RECORDED INFORMATION START

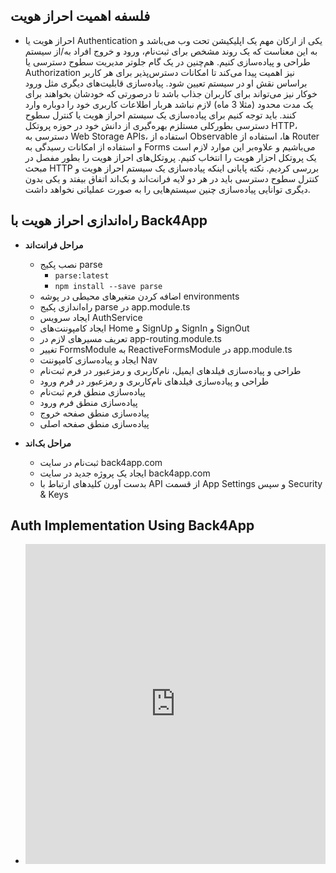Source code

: ## فلسفه اهمیت احراز هویت

- احراز هویت یا Authentication یکی از ارکان مهم یک اپلیکیشن تحت وب می‌باشد و به این معناست که یک روند مشخص برای ثبت‌نام، ورود و خروج افراد به/از سیستم طراحی و پیاده‌سازی کنیم. هم‌چنین در یک گام جلوتر مدیریت سطوح دسترسی یا Authorization نیز اهمیت پیدا می‌کند تا امکانات دسترس‌پذیر برای هر کاربر براساس نقش او در سیستم تعیین شود. پیاده‌سازی قابلیت‌های دیگری مثل ورود خوکار نیز می‌تواند برای کاربران جذاب باشد تا درصورتی که خودشان بخواهند برای یک مدت محدود (مثلا 3 ماه) لازم نباشد هربار اطلاعات کاربری خود را دوباره وارد کنند. باید توجه کنیم برای پیاده‌سازی یک سیستم احراز هویت یا کنترل سطوح دسترسی بطورکلی مستلزم بهره‌گیری از دانش خود در حوزه پروتکل HTTP، دسترسی به Web Storage APIs، استفاده از Observable ها، استفاده از Router و استفاده از امکانات رسیدگی به Forms می‌باشیم و علاوه‌بر این موارد لازم است یک پروتکل احزار هویت را انتخاب کنیم. پروتکل‌های احراز هویت را بطور مفصل در مبحث HTTP بررسی کردیم. نکته پایانی اینکه پیاده‌سازی یک سیستم احراز هویت و کنترل سطوح دسترسی باید در هر دو لایه فرانت‌اند و بک‌اند اتفاق بیفتد و یکی بدون دیگری توانایی پیاده‌سازی چنین سیستم‌هایی را به صورت عملیاتی نخواهد داشت.

## راه‌اندازی احراز هویت با Back4App

- **مراحل فرانت‌اند**

  - نصب پکیج parse
    - `parse:latest`
    - `npm install --save parse`
  - اضافه کردن متغیرهای محیطی در پوشه environments
  - راه‌اندازی پکیج parse در app.module.ts
  - ایجاد سرویس AuthService
  - ایجاد کامپوننت‌های Home و SignUp و SignIn و SignOut
  - تعریف مسیرهای لازم در app-routing.module.ts
  - تغییر FormsModule به ReactiveFormsModule در app.module.ts
  - ایجاد و پیاده‌سازی کامپوننت Nav
  - طراحی و پیاده‌سازی فیلدهای ایمیل، نام‌کاربری و رمزعبور در فرم ثبت‌نام
  - طراحی و پیاده‌سازی فیلدهای نام‌کاربری و رمزعبور در فرم ورود
  - پیاده‌سازی منطق فرم ثبت‌نام
  - پیاده‌سازی منطق فرم ورود
  - پیاده‌سازی منطق صفحه خروج
  - پیاده‌سازی منطق صفحه اصلی

- **مراحل بک‌اند**

  - ثبت‌نام در سایت back4app.com
  - ایجاد یک پروژه جدید در سایت back4app.com
  - بدست آورن کلیدهای ارتباط با API از قسمت App Settings و سپس Security & Keys

## Auth Implementation Using Back4App

- <iframe height="512" style="width: 100%;" frameborder="no" loading="lazy" allowtransparency="true" allowfullscreen="true" src="https://stackblitz.com/edit/angular-ivy-simple-auth?ctl=1&embed=1"></iframe>
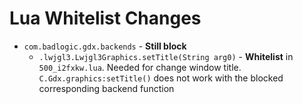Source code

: # Lua Whitelist Changes

- `com.badlogic.gdx.backends` - **Still block**
    - `.lwjgl3.Lwjgl3Graphics.setTitle(String arg0)` - **Whitelist** in `500_i2fxkw.lua`. Needed for change window title. `C.Gdx.graphics:setTitle()` does not work with the blocked corresponding backend function
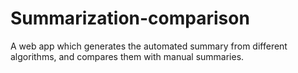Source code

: # Summarization-comparison
A web app which generates the automated summary from different algorithms, and compares them with manual summaries.
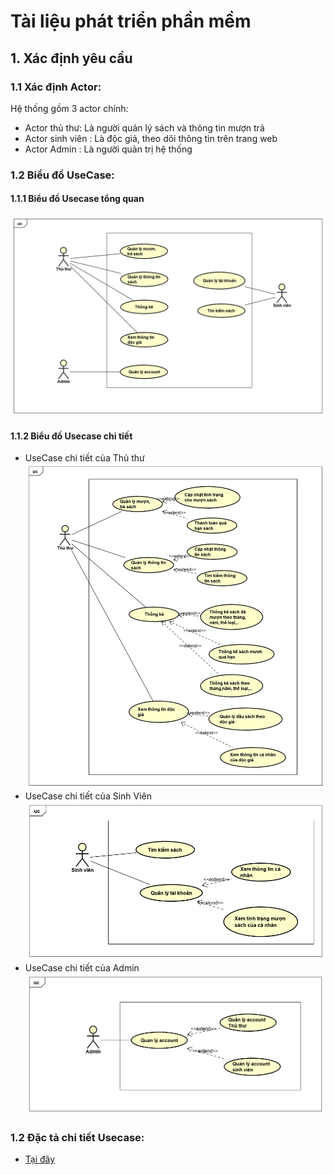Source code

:# Tài liệu phát triển phần mềm
## 1. Xác định yêu cầu
### 1.1 Xác định Actor:
Hệ thống gồm 3 actor chính:
- Actor thủ thư: Là người quản lý sách và thông tin mượn trả
- Actor sinh viên : Là độc giả, theo dõi thông tin trên trang web
- Actor Admin : Là người quản trị hệ thống
### 1.2 Biểu đồ UseCase:
#### 1.1.1 Biểu đồ Usecase tổng quan
![UseCaseTongQuan](Documents/UseCaseDigrams/UseCaseTongQuan.png)
#### 1.1.2 Biểu đồ Usecase chi tiết
- UseCase chi tiết của Thủ thư
![UseCaseThuThu](Documents/UseCaseDigrams/UseCaseThuThu.png)
- UseCase chi tiết của Sinh Viên
![UseCaseSinhVien](Documents/UseCaseDigrams/UseCaseSinhVien.png)
- UseCase chi tiết của Admin 
![UseCaseAdmin](Documents/UseCaseDigrams/UseCaseAdmin.png)
### 1.2 Đặc tả chi tiết Usecase:
- [Tại đây](https://drive.google.com/file/d/1E4QsfgcYECWx2HlTyU-J6KisU6yErmQ3/view?usp=sharing)
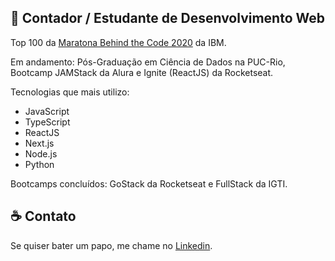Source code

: 
## :rocket: Contador / Estudante de Desenvolvimento Web

Top 100 da [Maratona Behind the Code 2020](https://maratona.dev/pt) da IBM.

Em andamento: Pós-Graduação em Ciência de Dados na PUC-Rio, Bootcamp JAMStack da Alura e Ignite (ReactJS) da Rocketseat.

Tecnologias que mais utilizo:

- JavaScript
- TypeScript 
- ReactJS 
- Next.js
- Node.js
- Python

Bootcamps concluídos: GoStack da Rocketseat e FullStack da IGTI.

## :coffee: Contato

Se quiser bater um papo, me chame no <a href="https://www.linkedin.com/in/christian-testtzlaffe-alpoim/" target="_blank">Linkedin</a>.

RECORDED INFORMATION END

TASK BRIEF: Leaving the pictures aside, output each entry above exactly as written.

YOUR RESPONSE:
Source code

: ## فلسفه اهمیت احراز هویت

- احراز هویت یا Authentication یکی از ارکان مهم یک اپلیکیشن تحت وب می‌باشد و به این معناست که یک روند مشخص برای ثبت‌نام، ورود و خروج افراد به/از سیستم طراحی و پیاده‌سازی کنیم. هم‌چنین در یک گام جلوتر مدیریت سطوح دسترسی یا Authorization نیز اهمیت پیدا می‌کند تا امکانات دسترس‌پذیر برای هر کاربر براساس نقش او در سیستم تعیین شود. پیاده‌سازی قابلیت‌های دیگری مثل ورود خوکار نیز می‌تواند برای کاربران جذاب باشد تا درصورتی که خودشان بخواهند برای یک مدت محدود (مثلا 3 ماه) لازم نباشد هربار اطلاعات کاربری خود را دوباره وارد کنند. باید توجه کنیم برای پیاده‌سازی یک سیستم احراز هویت یا کنترل سطوح دسترسی بطورکلی مستلزم بهره‌گیری از دانش خود در حوزه پروتکل HTTP، دسترسی به Web Storage APIs، استفاده از Observable ها، استفاده از Router و استفاده از امکانات رسیدگی به Forms می‌باشیم و علاوه‌بر این موارد لازم است یک پروتکل احزار هویت را انتخاب کنیم. پروتکل‌های احراز هویت را بطور مفصل در مبحث HTTP بررسی کردیم. نکته پایانی اینکه پیاده‌سازی یک سیستم احراز هویت و کنترل سطوح دسترسی باید در هر دو لایه فرانت‌اند و بک‌اند اتفاق بیفتد و یکی بدون دیگری توانایی پیاده‌سازی چنین سیستم‌هایی را به صورت عملیاتی نخواهد داشت.

## راه‌اندازی احراز هویت با Back4App

- **مراحل فرانت‌اند**

  - نصب پکیج parse
    - `parse:latest`
    - `npm install --save parse`
  - اضافه کردن متغیرهای محیطی در پوشه environments
  - راه‌اندازی پکیج parse در app.module.ts
  - ایجاد سرویس AuthService
  - ایجاد کامپوننت‌های Home و SignUp و SignIn و SignOut
  - تعریف مسیرهای لازم در app-routing.module.ts
  - تغییر FormsModule به ReactiveFormsModule در app.module.ts
  - ایجاد و پیاده‌سازی کامپوننت Nav
  - طراحی و پیاده‌سازی فیلدهای ایمیل، نام‌کاربری و رمزعبور در فرم ثبت‌نام
  - طراحی و پیاده‌سازی فیلدهای نام‌کاربری و رمزعبور در فرم ورود
  - پیاده‌سازی منطق فرم ثبت‌نام
  - پیاده‌سازی منطق فرم ورود
  - پیاده‌سازی منطق صفحه خروج
  - پیاده‌سازی منطق صفحه اصلی

- **مراحل بک‌اند**

  - ثبت‌نام در سایت back4app.com
  - ایجاد یک پروژه جدید در سایت back4app.com
  - بدست آورن کلیدهای ارتباط با API از قسمت App Settings و سپس Security & Keys

## Auth Implementation Using Back4App

- <iframe height="512" style="width: 100%;" frameborder="no" loading="lazy" allowtransparency="true" allowfullscreen="true" src="https://stackblitz.com/edit/angular-ivy-simple-auth?ctl=1&embed=1"></iframe>
Source code

: # Lua Whitelist Changes

- `com.badlogic.gdx.backends` - **Still block**
    - `.lwjgl3.Lwjgl3Graphics.setTitle(String arg0)` - **Whitelist** in `500_i2fxkw.lua`. Needed for change window title. `C.Gdx.graphics:setTitle()` does not work with the blocked corresponding backend function
Source code

: # Summarization-comparison
A web app which generates the automated summary from different algorithms, and compares them with manual summaries.
Source code

:# Tài liệu phát triển phần mềm
## 1. Xác định yêu cầu
### 1.1 Xác định Actor:
Hệ thống gồm 3 actor chính:
- Actor thủ thư: Là người quản lý sách và thông tin mượn trả
- Actor sinh viên : Là độc giả, theo dõi thông tin trên trang web
- Actor Admin : Là người quản trị hệ thống
### 1.2 Biểu đồ UseCase:
#### 1.1.1 Biểu đồ Usecase tổng quan
![UseCaseTongQuan](Documents/UseCaseDigrams/UseCaseTongQuan.png)
#### 1.1.2 Biểu đồ Usecase chi tiết
- UseCase chi tiết của Thủ thư
![UseCaseThuThu](Documents/UseCaseDigrams/UseCaseThuThu.png)
- UseCase chi tiết của Sinh Viên
![UseCaseSinhVien](Documents/UseCaseDigrams/UseCaseSinhVien.png)
- UseCase chi tiết của Admin 
![UseCaseAdmin](Documents/UseCaseDigrams/UseCaseAdmin.png)
### 1.2 Đặc tả chi tiết Usecase:
- [Tại đây](https://drive.google.com/file/d/1E4QsfgcYECWx2HlTyU-J6KisU6yErmQ3/view?usp=sharing)
Source code

: 
## :rocket: Contador / Estudante de Desenvolvimento Web

Top 100 da [Maratona Behind the Code 2020](https://maratona.dev/pt) da IBM.

Em andamento: Pós-Graduação em Ciência de Dados na PUC-Rio, Bootcamp JAMStack da Alura e Ignite (ReactJS) da Rocketseat.

Tecnologias que mais utilizo:

- JavaScript
- TypeScript 
- ReactJS 
- Next.js
- Node.js
- Python

Bootcamps concluídos: GoStack da Rocketseat e FullStack da IGTI.

## :coffee: Contato

Se quiser bater um papo, me chame no <a href="https://www.linkedin.com/in/christian-testtzlaffe-alpoim/" target="_blank">Linkedin</a>.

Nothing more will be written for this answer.